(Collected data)
***

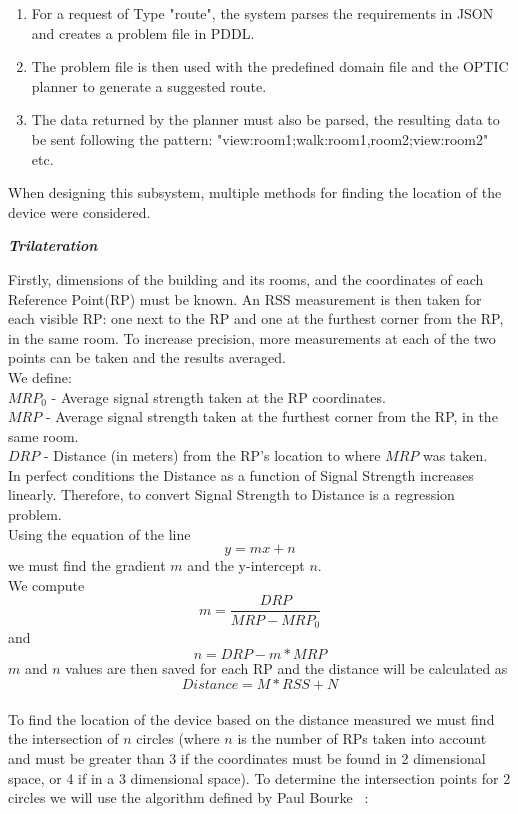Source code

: \begin{enumerate}
\item For a request of Type "route", the system parses the requirements in JSON and creates a problem file in PDDL. 
\item The problem file is then used with the predefined domain file and the OPTIC planner to generate a suggested route.
\item The data returned by the planner must also be parsed, the resulting data to be sent following the pattern:
 "view:room1;walk:room1,room2;view:room2" etc.
\end{enumerate}

\noindent When designing this subsystem, multiple methods for finding the location of the device were considered.

\noindent \textit{\textbf{Trilateration}}

Firstly, dimensions of the building and its rooms, and the coordinates of each Reference Point(RP) must be known. An RSS measurement is then taken for each visible RP: one next to the RP and one at the furthest corner from the RP, in the same room. To increase precision, more measurements at each of the two points can be taken and the results averaged. \\ 
We define: \\
$MRP_0$ - Average signal strength taken at the RP coordinates. \\
$MRP$ - Average signal strength taken at the furthest corner from the RP, in the same room. \\
$DRP$ - Distance (in meters) from the RP's location to where $MRP$ was taken.\\
In perfect conditions the Distance as a function of Signal Strength increases linearly. Therefore, to convert Signal Strength to Distance is a regression problem.\\
Using the equation of the line $$y = mx + n$$ we must find the gradient $m$ and the y-intercept $n$.\\
We compute $$m = \frac{DRP}{MRP - MRP_0}$$
and $$n  = DRP - m * MRP$$
$m$ and $n$ values are then saved for each RP and the distance will be calculated as $$Distance  = M * RSS + N$$
\\
To find the location of the device based on the distance measured we must find the intersection of $n$ circles (where $n$ is the number of RPs taken into account and must be greater than 3 if the coordinates must be found in 2 dimensional space, or 4 if in a 3 dimensional space).  To determine the intersection points for 2 circles we will use the algorithm defined by Paul Bourke ~\cite{Bourke}:\\
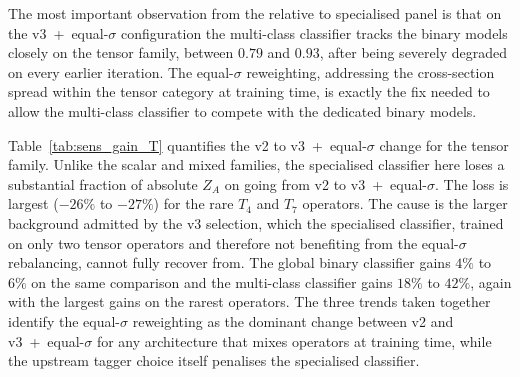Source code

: The most important observation from the relative to specialised panel is that on the v3~+~equal-$\sigma$ configuration the multi-class classifier tracks the binary models closely on the tensor family, between $0.79$ and $0.93$, after being severely degraded on every earlier iteration. The equal-$\sigma$ reweighting, addressing the cross-section spread within the tensor category at training time, is exactly the fix needed to allow the multi-class classifier to compete with the dedicated binary models.

Table~\ref{tab:sens_gain_T} quantifies the v2 to v3~+~equal-$\sigma$ change for the tensor family. Unlike the scalar and mixed families, the specialised classifier here loses a substantial fraction of absolute $Z_A$ on going from v2 to v3~+~equal-$\sigma$. The loss is largest ($-26\%$ to $-27\%$) for the rare $T_4$ and $T_7$ operators. The cause is the larger background admitted by the v3 selection, which the specialised classifier, trained on only two tensor operators and therefore not benefiting from the equal-$\sigma$ rebalancing, cannot fully recover from. The global binary classifier gains $4\%$ to $6\%$ on the same comparison and the multi-class classifier gains $18\%$ to $42\%$, again with the largest gains on the rarest operators. The three trends taken together identify the equal-$\sigma$ reweighting as the dominant change between v2 and v3~+~equal-$\sigma$ for any architecture that mixes operators at training time, while the upstream tagger choice itself penalises the specialised classifier.

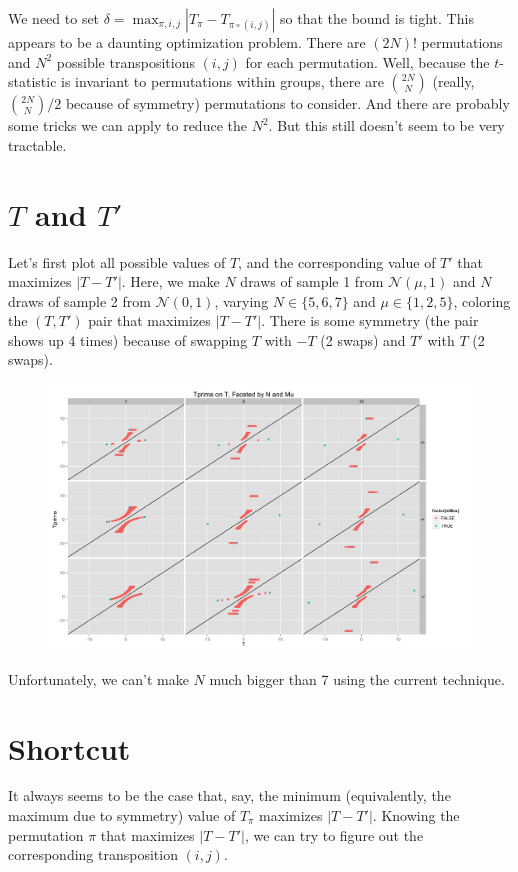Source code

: We need to set $\delta = \max_{\pi, i, j} |T_{\pi} - T_{\pi \circ (i, j)}|$
so that the bound is tight.  This appears to be a daunting
optimization problem.  There are $(2N)!$ permutations and $N^2$
possible transpositions $(i, j)$ for each permutation.  Well, because the
$t$-statistic is invariant to permutations within groups, there are
$\binom{2N}{N}$ (really, $\binom{2N}{N} / 2$ because of symmetry)
permutations to consider.  And there are probably some tricks we can
apply to reduce the $N^2$.  But this still doesn't seem to be very
tractable.

\section{$T$ and $T'$}
Let's first plot all possible values of $T$, and the corresponding
value of $T'$ that maximizes $|T-T'|$.  Here, we make $N$ draws of
sample 1 from $\mathcal{N}(\mu, 1)$ and $N$ draws of sample 2 from
$\mathcal{N}(0, 1)$, varying $N \in \{5, 6, 7\}$ and $\mu \in \{1, 2,
5\}$, coloring the $(T, T')$ pair that maximizes $|T-T'|$.  There is
some symmetry (the pair shows up 4 times) because of swapping $T$ with
$-T$ (2 swaps) and $T'$ with $T$ (2 swaps).

\begin{figure}[!ht]
  \centering
  \includegraphics[scale=.12]{./simulations/better_bound_condition/t_tprime_plot.png}
\end{figure}

Unfortunately, we can't make $N$ much bigger than 7 using the current
technique.
\clearpage

\section{Shortcut}
It always seems to be the case that, say, the minimum (equivalently,
the maximum due to symmetry) value of $T_{\pi}$ maximizes $|T - T'|$.
Knowing the permutation $\pi$ that maximizes $|T - T'|$, we can try to
figure out the corresponding transposition $(i, j)$.

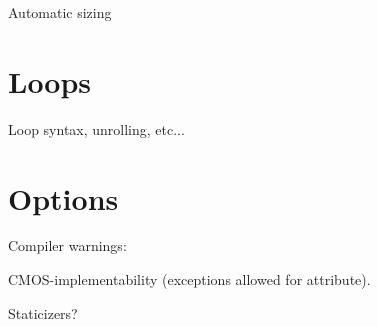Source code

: Automatic sizing

\section{Loops}
\label{sec:prs:loops}

Loop syntax, unrolling, etc...

\section{Options}
\label{sec:prs:options}

Compiler warnings:

CMOS-implementability (exceptions allowed for attribute).  

Staticizers?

***

Please print each entry exactly as it stands, without the pictures.

> _ANSWER SECTION_
Source code

: \begin{enumerate}
\item For a request of Type "route", the system parses the requirements in JSON and creates a problem file in PDDL. 
\item The problem file is then used with the predefined domain file and the OPTIC planner to generate a suggested route.
\item The data returned by the planner must also be parsed, the resulting data to be sent following the pattern:
 "view:room1;walk:room1,room2;view:room2" etc.
\end{enumerate}

\noindent When designing this subsystem, multiple methods for finding the location of the device were considered.

\noindent \textit{\textbf{Trilateration}}

Firstly, dimensions of the building and its rooms, and the coordinates of each Reference Point(RP) must be known. An RSS measurement is then taken for each visible RP: one next to the RP and one at the furthest corner from the RP, in the same room. To increase precision, more measurements at each of the two points can be taken and the results averaged. \\ 
We define: \\
$MRP_0$ - Average signal strength taken at the RP coordinates. \\
$MRP$ - Average signal strength taken at the furthest corner from the RP, in the same room. \\
$DRP$ - Distance (in meters) from the RP's location to where $MRP$ was taken.\\
In perfect conditions the Distance as a function of Signal Strength increases linearly. Therefore, to convert Signal Strength to Distance is a regression problem.\\
Using the equation of the line $$y = mx + n$$ we must find the gradient $m$ and the y-intercept $n$.\\
We compute $$m = \frac{DRP}{MRP - MRP_0}$$
and $$n  = DRP - m * MRP$$
$m$ and $n$ values are then saved for each RP and the distance will be calculated as $$Distance  = M * RSS + N$$
\\
To find the location of the device based on the distance measured we must find the intersection of $n$ circles (where $n$ is the number of RPs taken into account and must be greater than 3 if the coordinates must be found in 2 dimensional space, or 4 if in a 3 dimensional space).  To determine the intersection points for 2 circles we will use the algorithm defined by Paul Bourke ~\cite{Bourke}:\\
Source code

: The most important observation from the relative to specialised panel is that on the v3~+~equal-$\sigma$ configuration the multi-class classifier tracks the binary models closely on the tensor family, between $0.79$ and $0.93$, after being severely degraded on every earlier iteration. The equal-$\sigma$ reweighting, addressing the cross-section spread within the tensor category at training time, is exactly the fix needed to allow the multi-class classifier to compete with the dedicated binary models.

Table~\ref{tab:sens_gain_T} quantifies the v2 to v3~+~equal-$\sigma$ change for the tensor family. Unlike the scalar and mixed families, the specialised classifier here loses a substantial fraction of absolute $Z_A$ on going from v2 to v3~+~equal-$\sigma$. The loss is largest ($-26\%$ to $-27\%$) for the rare $T_4$ and $T_7$ operators. The cause is the larger background admitted by the v3 selection, which the specialised classifier, trained on only two tensor operators and therefore not benefiting from the equal-$\sigma$ rebalancing, cannot fully recover from. The global binary classifier gains $4\%$ to $6\%$ on the same comparison and the multi-class classifier gains $18\%$ to $42\%$, again with the largest gains on the rarest operators. The three trends taken together identify the equal-$\sigma$ reweighting as the dominant change between v2 and v3~+~equal-$\sigma$ for any architecture that mixes operators at training time, while the upstream tagger choice itself penalises the specialised classifier.

Source code

: We need to set $\delta = \max_{\pi, i, j} |T_{\pi} - T_{\pi \circ (i, j)}|$
so that the bound is tight.  This appears to be a daunting
optimization problem.  There are $(2N)!$ permutations and $N^2$
possible transpositions $(i, j)$ for each permutation.  Well, because the
$t$-statistic is invariant to permutations within groups, there are
$\binom{2N}{N}$ (really, $\binom{2N}{N} / 2$ because of symmetry)
permutations to consider.  And there are probably some tricks we can
apply to reduce the $N^2$.  But this still doesn't seem to be very
tractable.

\section{$T$ and $T'$}
Let's first plot all possible values of $T$, and the corresponding
value of $T'$ that maximizes $|T-T'|$.  Here, we make $N$ draws of
sample 1 from $\mathcal{N}(\mu, 1)$ and $N$ draws of sample 2 from
$\mathcal{N}(0, 1)$, varying $N \in \{5, 6, 7\}$ and $\mu \in \{1, 2,
5\}$, coloring the $(T, T')$ pair that maximizes $|T-T'|$.  There is
some symmetry (the pair shows up 4 times) because of swapping $T$ with
$-T$ (2 swaps) and $T'$ with $T$ (2 swaps).

\begin{figure}[!ht]
  \centering
  \includegraphics[scale=.12]{./simulations/better_bound_condition/t_tprime_plot.png}
\end{figure}

Unfortunately, we can't make $N$ much bigger than 7 using the current
technique.
\clearpage

\section{Shortcut}
It always seems to be the case that, say, the minimum (equivalently,
the maximum due to symmetry) value of $T_{\pi}$ maximizes $|T - T'|$.
Knowing the permutation $\pi$ that maximizes $|T - T'|$, we can try to
figure out the corresponding transposition $(i, j)$.

Source code

: Automatic sizing

\section{Loops}
\label{sec:prs:loops}

Loop syntax, unrolling, etc...

\section{Options}
\label{sec:prs:options}

Compiler warnings:

CMOS-implementability (exceptions allowed for attribute).  

Staticizers?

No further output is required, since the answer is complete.